● **What is being asked**
Write out the entries below exactly, starting at the first line and stopping after the line that contains "stratifies reaches by"; skip all pictures.

● **Material shown**

.....

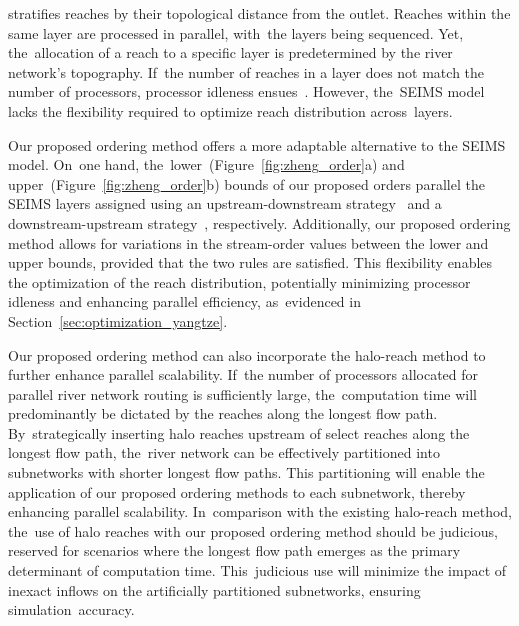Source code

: \documentclass[water,article,accept,pdftex,moreauthors]{Definitions/mdpi}
\begin{document}
 stratifies reaches by their topological distance from the outlet. Reaches within the same layer are processed in parallel, with~the layers being sequenced. Yet, the~allocation of a reach to a specific layer is predetermined by the river network's topography. If~the number of reaches in a layer does not match the number of processors, processor idleness ensues~\cite{liu2014EMS, zhu2019EMS}. However, the~SEIMS model lacks the flexibility required to optimize reach distribution across~layers.

Our proposed ordering method offers a more adaptable alternative to the SEIMS model. On~one hand, the~lower~(Figure~\ref{fig:zheng_order}a) and upper~(Figure~\ref{fig:zheng_order}b) bounds of our proposed orders parallel the SEIMS layers assigned using an upstream-downstream strategy~\cite[Figure 6b]{zhu2019EMS} and a downstream-upstream strategy~\cite[Figure 6c]{zhu2019EMS}, respectively. Additionally, our proposed ordering method allows for variations in the stream-order values between the lower and upper bounds, provided that the two rules are satisfied. This flexibility enables the optimization of the reach distribution, potentially minimizing processor idleness and enhancing parallel efficiency, as~evidenced in Section~\ref{sec:optimization_yangtze}.

Our proposed ordering method can also incorporate the halo-reach method to further enhance parallel scalability. If~the number of processors allocated for parallel river network routing is sufficiently large, the~computation time will predominantly be dictated by the reaches along the longest flow path. By~strategically inserting halo reaches upstream of select reaches along the longest flow path, the~river network can be effectively partitioned into subnetworks with shorter longest flow paths. This partitioning will enable the application of our proposed ordering methods to each subnetwork, thereby enhancing parallel scalability. In~comparison with the existing halo-reach method, the~use of halo reaches with our proposed ordering method should be judicious, reserved for scenarios where the longest flow path emerges as the primary determinant of computation time. This~judicious use will minimize the impact of inexact inflows on the artificially partitioned subnetworks, ensuring simulation~accuracy.
\end{document}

.....

● **Task output**
Source code

: \documentclass[water,article,accept,pdftex,moreauthors]{Definitions/mdpi}
\begin{document}
 stratifies reaches by their topological distance from the outlet. Reaches within the same layer are processed in parallel, with~the layers being sequenced. Yet, the~allocation of a reach to a specific layer is predetermined by the river network's topography. If~the number of reaches in a layer does not match the number of processors, processor idleness ensues~\cite{liu2014EMS, zhu2019EMS}. However, the~SEIMS model lacks the flexibility required to optimize reach distribution across~layers.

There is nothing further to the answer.